# Framework-for-Data-Classification
**Repository Path**: lanicon/Framework-for-Data-Classification
## Basic Information
- **Project Name**: Framework-for-Data-Classification
- **Description**: Mini Framework for Data Classification
- **Primary Language**: Python
- **License**: Not specified
- **Default Branch**: master
- **Homepage**: None
- **GVP Project**: No
## Statistics
- **Stars**: 0
- **Forks**: 0
- **Created**: 2020-08-21
- **Last Updated**: 2020-12-19
## Categories & Tags
**Categories**: Uncategorized
**Tags**: None
## README
# Framework for Data Classification
This framework is created as a baseline to solve standard data classification problems. It features the use of machine learning algorithms, such as logistic regression and neural network, to classify the [NMIST dataset](http://yann.lecun.com/exdb/mnist/).
The NMIST dataset is first divided into:
* Training set (60%)
* Cross validation set (20%)
* Test set (20%)
Using the ***training set***, we create the respective weights by applying optimization to the ***cost*** and ***gradient*** functions, based on the chosen classifier.
```python
#anonymous functions for cost and gradient
shortCostFunction = lambda nnParams : self.computeCost(inputLayerSize, hiddenLayerSize,
numLabels, X, y, lambdaVal, nnParams)
shortGradFunction = lambda nnParams : self.computeGradient(inputLayerSize, hiddenLayerSize,
numLabels, X, y, lambdaVal, nnParams)
#optimization
retVal = fmin_cg(shortCostFunction, x0=nnParams, fprime=shortGradFunction, maxiter=maxIter, full_output=True)
```
To regularize for over/underfitting, we vary the ***lambdaVal*** and obtain the optimized weights by choosing the one with lowest cost based the ***cross validation set***.
```python
#iterate through the given lambda values
for i in range(0,len(lambdaVals)):
print("lambdaVal: ", lambdaVals[i])
retVal = self.train(update=False, X=X_train, y=y_train, lambdaVal=lambdaVals[i],
maxIter=maxIter, numLabels=numLabels, inputLayerSize = inputLayerSize,
hiddenLayerSize = hiddenLayerSize)
lambdaValCost[i,0] = lambdaVals[i]
theta_train = retVal[0]
lambdaValCost[i,1] = self.computeCost(inputLayerSize, hiddenLayerSize, numLabels, X_cv,
y_cv, lambdaVals[i], theta_train)
print("currCost: ", lambdaValCost[i,1])
#compare and store the lowest cost, together with the respective weights and lambda value
if(lambdaValCost[i,1] < minCost):
minCost = lambdaValCost[i,1]
minCostTheta = theta_train
minCostLambdaVal = lambdaVals[i]
print("minCostLambdaVal: ", minCostLambdaVal)
```
By using the optimized weights, we then compute the model's accuracy using the ***test set***.
```python
#returns all predictions of training set
predictions = classifier.predict(DataStore.test_set_X)
#compares predictions with labels
accuracy = np.mean(predictions == DataStore.test_set_y.conjugate().T) * 100
```
In terms of software design, this framework is divided into several packages:
* Data Store
* Classifiers - classification methods developed using OOP
* Visualization
* Test (Unit test)
And the following software design patterns were implemented:
* Dependency injection - swaps classification methods without modifying the sourcecode
* Inversion of control - swaps classification methods using inheritance and common interface
* Mediator Pattern
Classification methods used are:
* Logistic regression (with one-vs-all method)
* Neural Network
### Program Details
The NMIST dataset consists of hand written digits and their respective labels.
*Program inputs*
* Features - A handwritten digit is an image made up of 20x20 pixels box, and this gives rise to 400 independent variables (represented by a record/row).
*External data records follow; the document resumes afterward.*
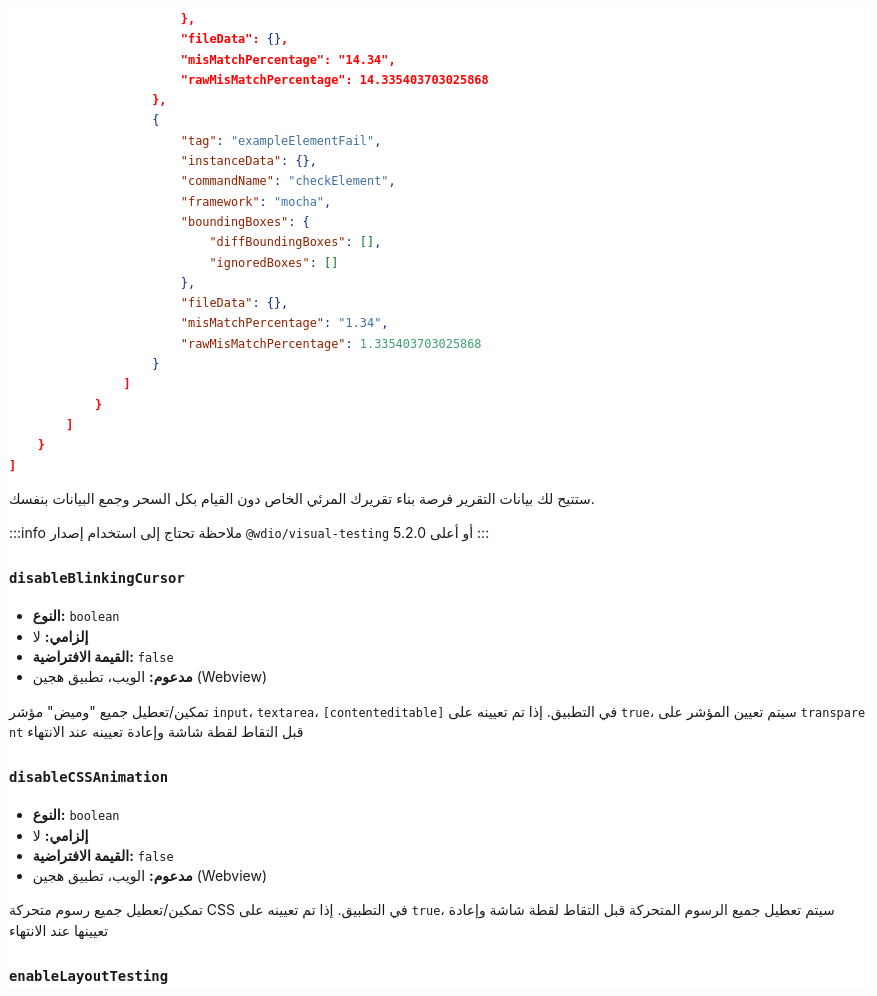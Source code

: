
 ```json
                        },
                        "fileData": {},
                        "misMatchPercentage": "14.34",
                        "rawMisMatchPercentage": 14.335403703025868
                    },
                    {
                        "tag": "exampleElementFail",
                        "instanceData": {},
                        "commandName": "checkElement",
                        "framework": "mocha",
                        "boundingBoxes": {
                            "diffBoundingBoxes": [],
                            "ignoredBoxes": []
                        },
                        "fileData": {},
                        "misMatchPercentage": "1.34",
                        "rawMisMatchPercentage": 1.335403703025868
                    }
                ]
            }
        ]
    }
]
```

ستتيح لك بيانات التقرير فرصة بناء تقريرك المرئي الخاص دون القيام بكل السحر وجمع البيانات بنفسك.

:::info ملاحظة
تحتاج إلى استخدام إصدار `@wdio/visual-testing` 5.2.0 أو أعلى
:::

### `disableBlinkingCursor`

-   **النوع:** `boolean`
-   **إلزامي:** لا
-   **القيمة الافتراضية:** `false`
-   **مدعوم:** الويب، تطبيق هجين (Webview)

تمكين/تعطيل جميع "وميض" مؤشر `input`، `textarea`، `[contenteditable]` في التطبيق. إذا تم تعيينه على `true`، سيتم تعيين المؤشر على `transparent` قبل التقاط لقطة شاشة وإعادة تعيينه عند الانتهاء

### `disableCSSAnimation`

-   **النوع:** `boolean`
-   **إلزامي:** لا
-   **القيمة الافتراضية:** `false`
-   **مدعوم:** الويب، تطبيق هجين (Webview)

تمكين/تعطيل جميع رسوم متحركة CSS في التطبيق. إذا تم تعيينه على `true`، سيتم تعطيل جميع الرسوم المتحركة قبل التقاط لقطة شاشة وإعادة تعيينها عند الانتهاء

### `enableLayoutTesting`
There are 5000 images in our dataset (data.mat)
* Labels - The corresponding values to the handwritten digits (data.mat)
* Pre-trained weights of the neural network model (nnWeights.mat)
* Pre-trained weights of the logistic regression model (lrWeights.mat)
*Program outputs*
* Accuracy of the neural network/logistic regression model on the test set
* Recognition of individual handwritten digit from the training dataset using either of the models

### To run the program
1. Dependencies
* Python 3 or above
* Numpy
* Scipy
* Matplotlib
* Pydev
2. After the dependencies are installed, place the project folder into the workspace:

3. In PyDev, goto 'File -> Import -> General -> Existing Projects into Workspace', then select the file system:

Click 'Finish'
4. In Package Explorer, double-click on 'MNIST Classification -> main -> Main.py':

5. Go to 'Run -> Run As -> Run Configuration'.
'Main Module' should be as per the following:

6. Go to the Arguments tab, enter ***--NN*** in the 'Program arguments' to use Neural Network for this program run
(enter ***--LR*** if we want to use Logistic Regression)
By default, the program will run using the pre-trained weights; include ***--T*** to train the model using the training and cross validation sets:

Click 'run' to execute the program.
7. From the program, the Neural Network classifier has a training set accuracy of 92.4%; this may differ slightly on every program run due to the randomness involved. To continue recognizing the next random image, close the 'Figure 1' window:

***Future inclusions***
* More data source types
* More classification models (e.g. SVM, TensorFlow)
***References***
* Coursera - Stanford University - Machine Learning Course
* [NMIST Dataset](http://yann.lecun.com/exdb/mnist/)